■ **Records from a collection**
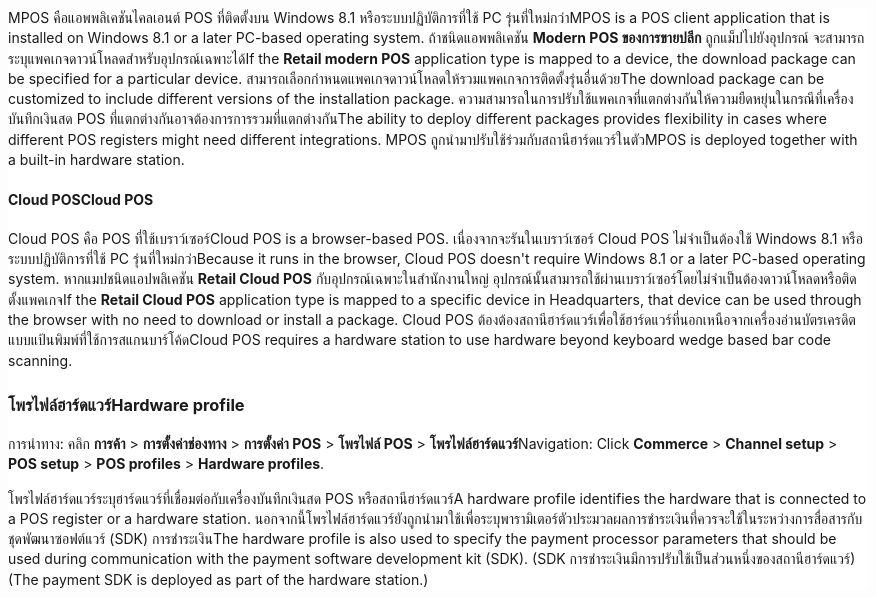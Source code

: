 <span data-ttu-id="a71c3-120">MPOS คือแอพพลิเคชันไคลเอนต์ POS ที่ติดตั้งบน Windows 8.1 หรือระบบปฏิบัติการที่ใช้ PC รุ่นที่ใหม่กว่า</span><span class="sxs-lookup"><span data-stu-id="a71c3-120">MPOS is a POS client application that is installed on Windows 8.1 or a later PC-based operating system.</span></span> <span data-ttu-id="a71c3-121">ถ้าชนิดแอพพลิเคชัน **Modern POS ของการขายปลีก** ถูกแม็ปไปยังอุปกรณ์ จะสามารถระบุแพคเกจดาวน์โหลดสำหรับอุปกรณ์เฉพาะได้</span><span class="sxs-lookup"><span data-stu-id="a71c3-121">If the **Retail modern POS** application type is mapped to a device, the download package can be specified for a particular device.</span></span> <span data-ttu-id="a71c3-122">สามารถเลือกกำหนดแพคเกจดาวน์โหลดให้รวมแพคเกจการติดตั้งรุ่นอื่นด้วย</span><span class="sxs-lookup"><span data-stu-id="a71c3-122">The download package can be customized to include different versions of the installation package.</span></span> <span data-ttu-id="a71c3-123">ความสามารถในการปรับใช้แพคเกจที่แตกต่างกันให้ความยืดหยุ่นในกรณีที่เครื่องบันทึกเงินสด POS ที่แตกต่างกันอาจต้องการการรวมที่แตกต่างกัน</span><span class="sxs-lookup"><span data-stu-id="a71c3-123">The ability to deploy different packages provides flexibility in cases where different POS registers might need different integrations.</span></span> <span data-ttu-id="a71c3-124">MPOS ถูกนำมาปรับใช้ร่วมกับสถานีฮาร์ดแวร์ในตัว</span><span class="sxs-lookup"><span data-stu-id="a71c3-124">MPOS is deployed together with a built-in hardware station.</span></span>

#### <a name="cloud-pos"></a><span data-ttu-id="a71c3-125">Cloud POS</span><span class="sxs-lookup"><span data-stu-id="a71c3-125">Cloud POS</span></span>

<span data-ttu-id="a71c3-126">Cloud POS คือ POS ที่ใช้เบราว์เซอร์</span><span class="sxs-lookup"><span data-stu-id="a71c3-126">Cloud POS is a browser-based POS.</span></span> <span data-ttu-id="a71c3-127">เนื่องจากจะรันในเบราว์เซอร์ Cloud POS ไม่จำเป็นต้องใช้ Windows 8.1 หรือระบบปฏิบัติการที่ใช้ PC รุ่นที่ใหม่กว่า</span><span class="sxs-lookup"><span data-stu-id="a71c3-127">Because it runs in the browser, Cloud POS doesn't require Windows 8.1 or a later PC-based operating system.</span></span> <span data-ttu-id="a71c3-128">หากแมปชนิดแอปพลิเคชัน **Retail Cloud POS** กับอุปกรณ์เฉพาะในสำนักงานใหญ่ อุปกรณ์นั้นสามารถใช้ผ่านเบราว์เซอร์โดยไม่จำเป็นต้องดาวน์โหลดหรือติดตั้งแพคเกจ</span><span class="sxs-lookup"><span data-stu-id="a71c3-128">If the **Retail Cloud POS** application type is mapped to a specific device in Headquarters, that device can be used through the browser with no need to download or install a package.</span></span> <span data-ttu-id="a71c3-129">Cloud POS ต้องต้องสถานีฮาร์ดแวร์เพื่อใช้ฮาร์ดแวร์ที่นอกเหนือจากเครื่องอ่านบัตรเครดิตแบบแป้นพิมพ์ที่ใช้การสแกนบาร์โค้ด</span><span class="sxs-lookup"><span data-stu-id="a71c3-129">Cloud POS requires a hardware station to use hardware beyond keyboard wedge based bar code scanning.</span></span>

### <a name="hardware-profile"></a><span data-ttu-id="a71c3-130">โพรไฟล์ฮาร์ดแวร์</span><span class="sxs-lookup"><span data-stu-id="a71c3-130">Hardware profile</span></span>

<span data-ttu-id="a71c3-131">การนำทาง: คลิก **การค้า** &gt; **การตั้งค่าช่องทาง** &gt; **การตั้งค่า POS** &gt; **โพรไฟล์ POS** &gt; **โพรไฟล์ฮาร์ดแวร์**</span><span class="sxs-lookup"><span data-stu-id="a71c3-131">Navigation: Click **Commerce** &gt; **Channel setup** &gt; **POS setup** &gt; **POS profiles** &gt; **Hardware profiles**.</span></span>

<span data-ttu-id="a71c3-132">โพรไฟล์ฮาร์ดแวร์ระบุฮาร์ดแวร์ที่เชื่อมต่อกับเครื่องบันทึกเงินสด POS หรือสถานีฮาร์ดแวร์</span><span class="sxs-lookup"><span data-stu-id="a71c3-132">A hardware profile identifies the hardware that is connected to a POS register or a hardware station.</span></span> <span data-ttu-id="a71c3-133">นอกจากนี้โพรไฟล์ฮาร์ดแวร์ยังถูกนำมาใช้เพื่อระบุพารามิเตอร์ตัวประมวลผลการชำระเงินที่ควรจะใช้ในระหว่างการสื่อสารกับชุดพัฒนาซอฟต์แวร์ (SDK) การชำระเงิน</span><span class="sxs-lookup"><span data-stu-id="a71c3-133">The hardware profile is also used to specify the payment processor parameters that should be used during communication with the payment software development kit (SDK).</span></span> <span data-ttu-id="a71c3-134">(SDK การชำระเงินมีการปรับใช้เป็นส่วนหนึ่งของสถานีฮาร์ดแวร์)</span><span class="sxs-lookup"><span data-stu-id="a71c3-134">(The payment SDK is deployed as part of the hardware station.)</span></span>
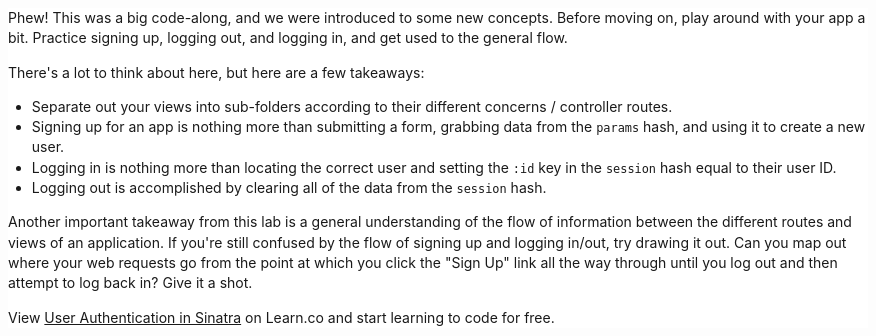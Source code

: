 Phew! This was a big code-along, and we were introduced to some new concepts. Before moving on, play around with your app a bit. Practice signing up, logging out, and logging in, and get used to the general flow.

There's a lot to think about here, but here are a few takeaways:

* Separate out your views into sub-folders according to their different concerns / controller routes.
* Signing up for an app is nothing more than submitting a form, grabbing data from the `params` hash, and using it to create a new user.
* Logging in is nothing more than locating the correct user and setting the `:id` key in the `session` hash equal to their user ID.
* Logging out is accomplished by clearing all of the data from the `session` hash.

Another important takeaway from this lab is a general understanding of the flow of information between the different routes and views of an application. If you're still confused by the flow of signing up and logging in/out, try drawing it out. Can you map out where your web requests go from the point at which you click the "Sign Up" link all the way through until you log out and then attempt to log back in? Give it a shot.

<p data-visibility='hidden'>View <a href='https://learn.co/lessons/sinatra-user-auth' title='User Authentication in Sinatra'>User Authentication in Sinatra</a> on Learn.co and start learning to code for free.</p>
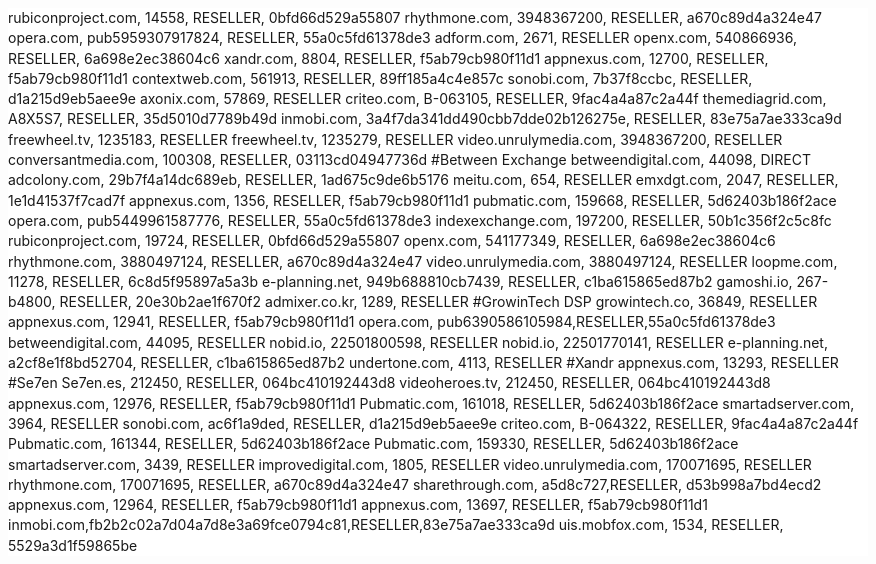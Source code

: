 rubiconproject.com, 14558, RESELLER, 0bfd66d529a55807
rhythmone.com, 3948367200, RESELLER, a670c89d4a324e47
opera.com, pub5959307917824, RESELLER, 55a0c5fd61378de3
adform.com, 2671, RESELLER
openx.com, 540866936, RESELLER, 6a698e2ec38604c6
xandr.com, 8804, RESELLER, f5ab79cb980f11d1
appnexus.com, 12700, RESELLER, f5ab79cb980f11d1
contextweb.com, 561913, RESELLER, 89ff185a4c4e857c
sonobi.com, 7b37f8ccbc, RESELLER, d1a215d9eb5aee9e
axonix.com, 57869, RESELLER
criteo.com, B-063105, RESELLER, 9fac4a4a87c2a44f
themediagrid.com, A8X5S7, RESELLER, 35d5010d7789b49d
inmobi.com, 3a4f7da341dd490cbb7dde02b126275e, RESELLER, 83e75a7ae333ca9d
freewheel.tv, 1235183, RESELLER
freewheel.tv, 1235279, RESELLER
video.unrulymedia.com, 3948367200, RESELLER
conversantmedia.com, 100308, RESELLER, 03113cd04947736d
#Between Exchange
betweendigital.com, 44098, DIRECT
adcolony.com, 29b7f4a14dc689eb, RESELLER, 1ad675c9de6b5176
meitu.com, 654, RESELLER
emxdgt.com, 2047, RESELLER, 1e1d41537f7cad7f
appnexus.com, 1356, RESELLER, f5ab79cb980f11d1
pubmatic.com, 159668, RESELLER, 5d62403b186f2ace
opera.com, pub5449961587776, RESELLER, 55a0c5fd61378de3
indexexchange.com, 197200, RESELLER, 50b1c356f2c5c8fc
rubiconproject.com, 19724, RESELLER, 0bfd66d529a55807
openx.com, 541177349, RESELLER, 6a698e2ec38604c6
rhythmone.com, 3880497124, RESELLER, a670c89d4a324e47
video.unrulymedia.com, 3880497124, RESELLER
loopme.com, 11278, RESELLER, 6c8d5f95897a5a3b
e-planning.net, 949b688810cb7439, RESELLER, c1ba615865ed87b2
gamoshi.io, 267-b4800, RESELLER, 20e30b2ae1f670f2
admixer.co.kr, 1289, RESELLER
#GrowinTech DSP
growintech.co, 36849, RESELLER
appnexus.com, 12941, RESELLER, f5ab79cb980f11d1
opera.com, pub6390586105984,RESELLER,55a0c5fd61378de3
betweendigital.com, 44095, RESELLER
nobid.io, 22501800598, RESELLER
nobid.io, 22501770141, RESELLER
e-planning.net, a2cf8e1f8bd52704, RESELLER, c1ba615865ed87b2
undertone.com, 4113, RESELLER
#Xandr
appnexus.com, 13293, RESELLER
#Se7en
Se7en.es, 212450, RESELLER, 064bc410192443d8
videoheroes.tv, 212450, RESELLER, 064bc410192443d8
appnexus.com, 12976, RESELLER, f5ab79cb980f11d1
Pubmatic.com, 161018, RESELLER, 5d62403b186f2ace
smartadserver.com, 3964, RESELLER
sonobi.com, ac6f1a9ded, RESELLER, d1a215d9eb5aee9e
criteo.com, B-064322, RESELLER, 9fac4a4a87c2a44f
Pubmatic.com, 161344, RESELLER, 5d62403b186f2ace
Pubmatic.com, 159330, RESELLER, 5d62403b186f2ace
smartadserver.com, 3439, RESELLER
improvedigital.com, 1805, RESELLER
video.unrulymedia.com, 170071695, RESELLER
rhythmone.com, 170071695, RESELLER, a670c89d4a324e47
sharethrough.com, a5d8c727,RESELLER, d53b998a7bd4ecd2
appnexus.com, 12964, RESELLER, f5ab79cb980f11d1
appnexus.com, 13697, RESELLER, f5ab79cb980f11d1
inmobi.com,fb2b2c02a7d04a7d8e3a69fce0794c81,RESELLER,83e75a7ae333ca9d
uis.mobfox.com, 1534, RESELLER, 5529a3d1f59865be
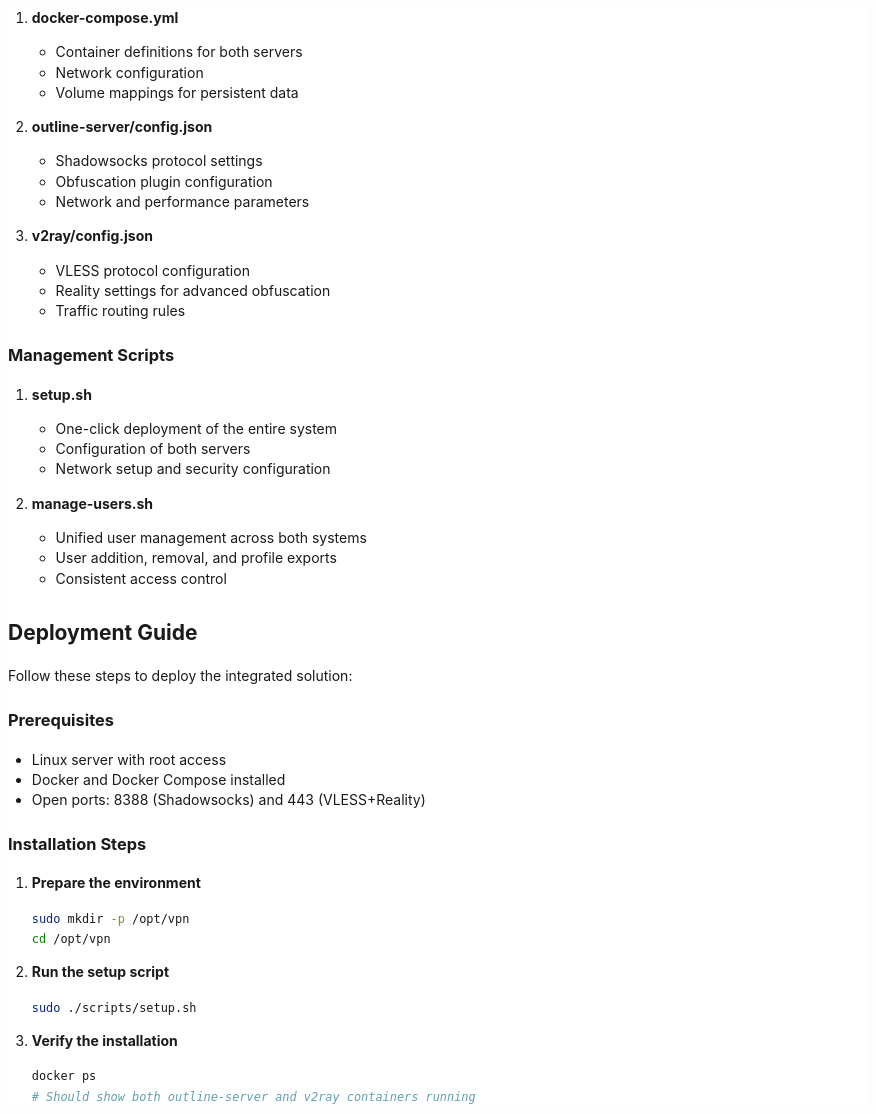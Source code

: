 1. **docker-compose.yml**
   - Container definitions for both servers
   - Network configuration
   - Volume mappings for persistent data

2. **outline-server/config.json**
   - Shadowsocks protocol settings
   - Obfuscation plugin configuration
   - Network and performance parameters

3. **v2ray/config.json**
   - VLESS protocol configuration
   - Reality settings for advanced obfuscation
   - Traffic routing rules

### Management Scripts

1. **setup.sh**
   - One-click deployment of the entire system
   - Configuration of both servers
   - Network setup and security configuration

2. **manage-users.sh**
   - Unified user management across both systems
   - User addition, removal, and profile exports
   - Consistent access control

## Deployment Guide

Follow these steps to deploy the integrated solution:

### Prerequisites

- Linux server with root access
- Docker and Docker Compose installed
- Open ports: 8388 (Shadowsocks) and 443 (VLESS+Reality)

### Installation Steps

1. **Prepare the environment**
   ```bash
   sudo mkdir -p /opt/vpn
   cd /opt/vpn
   ```

2. **Run the setup script**
   ```bash
   sudo ./scripts/setup.sh
   ```

3. **Verify the installation**
   ```bash
   docker ps
   # Should show both outline-server and v2ray containers running
   ```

■ **Work to be completed**
From the line containing "rhythmone.com, 170071695, RESELLER, a670c89d4a324e47" through the line containing "1. **Prepare the environment**", copy every line above exactly, without pictures.

■ **Written response**
rhythmone.com, 170071695, RESELLER, a670c89d4a324e47
sharethrough.com, a5d8c727,RESELLER, d53b998a7bd4ecd2
appnexus.com, 12964, RESELLER, f5ab79cb980f11d1
appnexus.com, 13697, RESELLER, f5ab79cb980f11d1
inmobi.com,fb2b2c02a7d04a7d8e3a69fce0794c81,RESELLER,83e75a7ae333ca9d
uis.mobfox.com, 1534, RESELLER, 5529a3d1f59865be
Source code

: 1. **docker-compose.yml**
   - Container definitions for both servers
   - Network configuration
   - Volume mappings for persistent data

2. **outline-server/config.json**
   - Shadowsocks protocol settings
   - Obfuscation plugin configuration
   - Network and performance parameters

3. **v2ray/config.json**
   - VLESS protocol configuration
   - Reality settings for advanced obfuscation
   - Traffic routing rules

### Management Scripts

1. **setup.sh**
   - One-click deployment of the entire system
   - Configuration of both servers
   - Network setup and security configuration

2. **manage-users.sh**
   - Unified user management across both systems
   - User addition, removal, and profile exports
   - Consistent access control

## Deployment Guide

Follow these steps to deploy the integrated solution:

### Prerequisites

- Linux server with root access
- Docker and Docker Compose installed
- Open ports: 8388 (Shadowsocks) and 443 (VLESS+Reality)

### Installation Steps

1. **Prepare the environment**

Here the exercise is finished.